Yields Defy Safe-Haven Trends

A notable divergence from typical market behavior has been observed in U.S. Treasury yields. Historically, during geopolitical conflicts, investors tend to flock to the safety of bonds, driving up prices and lowering yields. However, in this instance, bond prices are falling while yields are climbing. This suggests investor concerns that rising energy prices could fuel inflation, potentially leading to prolonged periods of higher interest rates. This dynamic presents a complex challenge for policymakers and investors alike.

Impact on Energy Markets and Inflation

The immediate impact of the conflict has been most visible in energy markets. The threat to the Strait of Hormuz, a critical waterway for global oil transport, has driven up oil prices. Any sustained disruption to oil supplies could have significant inflationary consequences, impacting businesses and consumers worldwide. Goldman Sachs is closely monitoring these developments, as they could influence the Federal Reserve’s monetary policy decisions. The potential for higher energy costs adds another layer of complexity to the economic outlook, particularly as central banks grapple with balancing inflation control and economic growth.

Investor Sentiment and Correction Risk

While Solomon acknowledges the potential for market correction, he doesn’t foresee an immediate bear market. This perspective aligns with analysis from Investing.com Brasil, which suggests that while vulnerabilities exist, a full-scale market collapse is not currently anticipated (Investing.com Brasil). Investor sentiment remains a key factor, and any further escalation of the conflict could quickly shift market dynamics. The current “benign” reaction may be a temporary phenomenon, contingent on the evolving geopolitical landscape.

Goldman Sachs’ Perspective on Market Processing

David Solomon, speaking at events including the World Economic Forum in Davos earlier this year (January 22nd, 2026), has consistently emphasized the importance of understanding the broader economic context when assessing market reactions to geopolitical events. His recent comments suggest that the market is taking a measured approach, but that a more substantial reassessment is likely in the coming weeks. This assessment is based on Goldman Sachs’ internal analysis of market data and its understanding of investor behavior.
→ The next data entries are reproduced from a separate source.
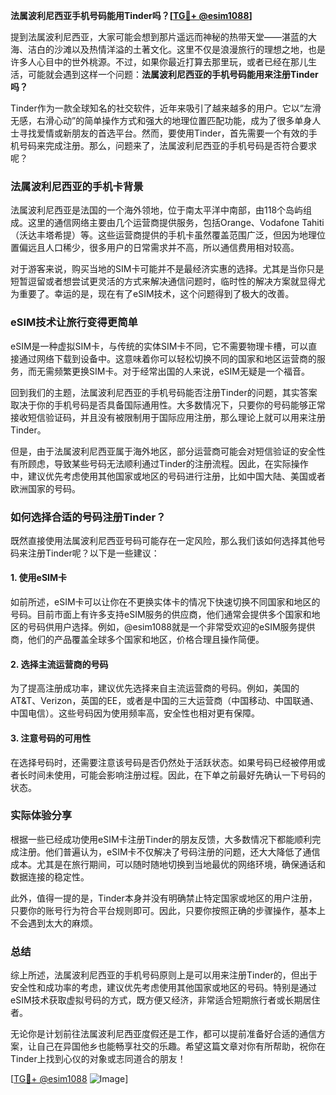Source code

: **法属波利尼西亚手机号码能用Tinder吗？[[TG💪+ @esim1088](https://t.me/s/esim1088)]**

提到法属波利尼西亚，大家可能会想到那片遥远而神秘的热带天堂——湛蓝的大海、洁白的沙滩以及热情洋溢的土著文化。这里不仅是浪漫旅行的理想之地，也是许多人心目中的世外桃源。不过，如果你最近打算去那里玩，或者已经在那儿生活，可能就会遇到这样一个问题：**法属波利尼西亚的手机号码能用来注册Tinder吗？**

Tinder作为一款全球知名的社交软件，近年来吸引了越来越多的用户。它以“左滑无感，右滑心动”的简单操作方式和强大的地理位置匹配功能，成为了很多单身人士寻找爱情或新朋友的首选平台。然而，要使用Tinder，首先需要一个有效的手机号码来完成注册。那么，问题来了，法属波利尼西亚的手机号码是否符合要求呢？

### 法属波利尼西亚的手机卡背景

法属波利尼西亚是法国的一个海外领地，位于南太平洋中南部，由118个岛屿组成。这里的通信网络主要由几个运营商提供服务，包括Orange、Vodafone Tahiti（沃达丰塔希提）等。这些运营商提供的手机卡虽然覆盖范围广泛，但因为地理位置偏远且人口稀少，很多用户的日常需求并不高，所以通信费用相对较高。

对于游客来说，购买当地的SIM卡可能并不是最经济实惠的选择。尤其是当你只是短暂逗留或者想尝试更灵活的方式来解决通信问题时，临时性的解决方案就显得尤为重要了。幸运的是，现在有了eSIM技术，这个问题得到了极大的改善。

### eSIM技术让旅行变得更简单

eSIM是一种虚拟SIM卡，与传统的实体SIM卡不同，它不需要物理卡槽，可以直接通过网络下载到设备中。这意味着你可以轻松切换不同的国家和地区运营商的服务，而无需频繁更换SIM卡。对于经常出国的人来说，eSIM无疑是一个福音。

回到我们的主题，法属波利尼西亚的手机号码能否注册Tinder的问题，其实答案取决于你的手机号码是否具备国际通用性。大多数情况下，只要你的号码能够正常接收短信验证码，并且没有被限制用于国际应用注册，那么理论上就可以用来注册Tinder。

但是，由于法属波利尼西亚属于海外地区，部分运营商可能会对短信验证的安全性有所顾虑，导致某些号码无法顺利通过Tinder的注册流程。因此，在实际操作中，建议优先考虑使用其他国家或地区的号码进行注册，比如中国大陆、美国或者欧洲国家的号码。

### 如何选择合适的号码注册Tinder？

既然直接使用法属波利尼西亚号码可能存在一定风险，那么我们该如何选择其他号码来注册Tinder呢？以下是一些建议：

#### 1. 使用eSIM卡
如前所述，eSIM卡可以让你在不更换实体卡的情况下快速切换不同国家和地区的号码。目前市面上有许多支持eSIM服务的供应商，他们通常会提供多个国家和地区的号码供用户选择。例如，@esim1088就是一个非常受欢迎的eSIM服务提供商，他们的产品覆盖全球多个国家和地区，价格合理且操作简便。

#### 2. 选择主流运营商的号码
为了提高注册成功率，建议优先选择来自主流运营商的号码。例如，美国的AT&T、Verizon，英国的EE，或者是中国的三大运营商（中国移动、中国联通、中国电信）。这些号码因为使用频率高，安全性也相对更有保障。

#### 3. 注意号码的可用性
在选择号码时，还需要注意该号码是否仍然处于活跃状态。如果号码已经被停用或者长时间未使用，可能会影响注册过程。因此，在下单之前最好先确认一下号码的状态。

### 实际体验分享

根据一些已经成功使用eSIM卡注册Tinder的朋友反馈，大多数情况下都能顺利完成注册。他们普遍认为，eSIM卡不仅解决了号码注册的问题，还大大降低了通信成本。尤其是在旅行期间，可以随时随地切换到当地最优的网络环境，确保通话和数据连接的稳定性。

此外，值得一提的是，Tinder本身并没有明确禁止特定国家或地区的用户注册，只要你的账号行为符合平台规则即可。因此，只要你按照正确的步骤操作，基本上不会遇到太大的麻烦。

### 总结

综上所述，法属波利尼西亚的手机号码原则上是可以用来注册Tinder的，但出于安全性和成功率的考虑，建议优先考虑使用其他国家或地区的号码。特别是通过eSIM技术获取虚拟号码的方式，既方便又经济，非常适合短期旅行者或长期居住者。

无论你是计划前往法属波利尼西亚度假还是工作，都可以提前准备好合适的通信方案，让自己在异国他乡也能畅享社交的乐趣。希望这篇文章对你有所帮助，祝你在Tinder上找到心仪的对象或志同道合的朋友！

[[TG💪+ @esim1088](https://t.me/s/esim1088) ![Image](https://i.postimg.cc/4NQfJmqS/Snipaste-2025-05-13-00-14-12.png)]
The firm is advising its clients to remain vigilant and prepared for potential volatility (Business Insider).

The Role of Geopolitical Risk Premium

The current market behavior suggests a relatively low geopolitical risk premium is currently priced in. Which means investors are not fully accounting for the potential negative consequences of the conflict. If the situation deteriorates, this premium could increase rapidly, leading to a more significant market correction. Conversely, if tensions ease, the premium could decline, potentially driving market gains. The uncertainty surrounding the conflict makes it difficult to predict which scenario is more likely.

What to Expect in the Coming Weeks

The next few weeks will be critical for assessing the long-term impact of the Iran conflict on financial markets. Key indicators to watch include oil prices, U.S. Treasury yields, and investor sentiment. Further escalation of the conflict, particularly any direct involvement of the United States or other major powers, could trigger a more substantial market downturn. Conversely, a de-escalation of tensions could lead to a recovery in stock prices and a decline in bond yields. Goldman Sachs will continue to monitor these developments closely and provide guidance to its clients. The firm’s analysts are also examining the potential impact on specific sectors, such as energy, defense, and transportation (Reuters).

The situation remains fluid, and investors should be prepared for continued volatility. A cautious approach, focused on risk management and diversification, is advisable in the current environment. The interplay between geopolitical events, economic data, and central bank policy will ultimately determine the trajectory of financial markets in the weeks and months ahead.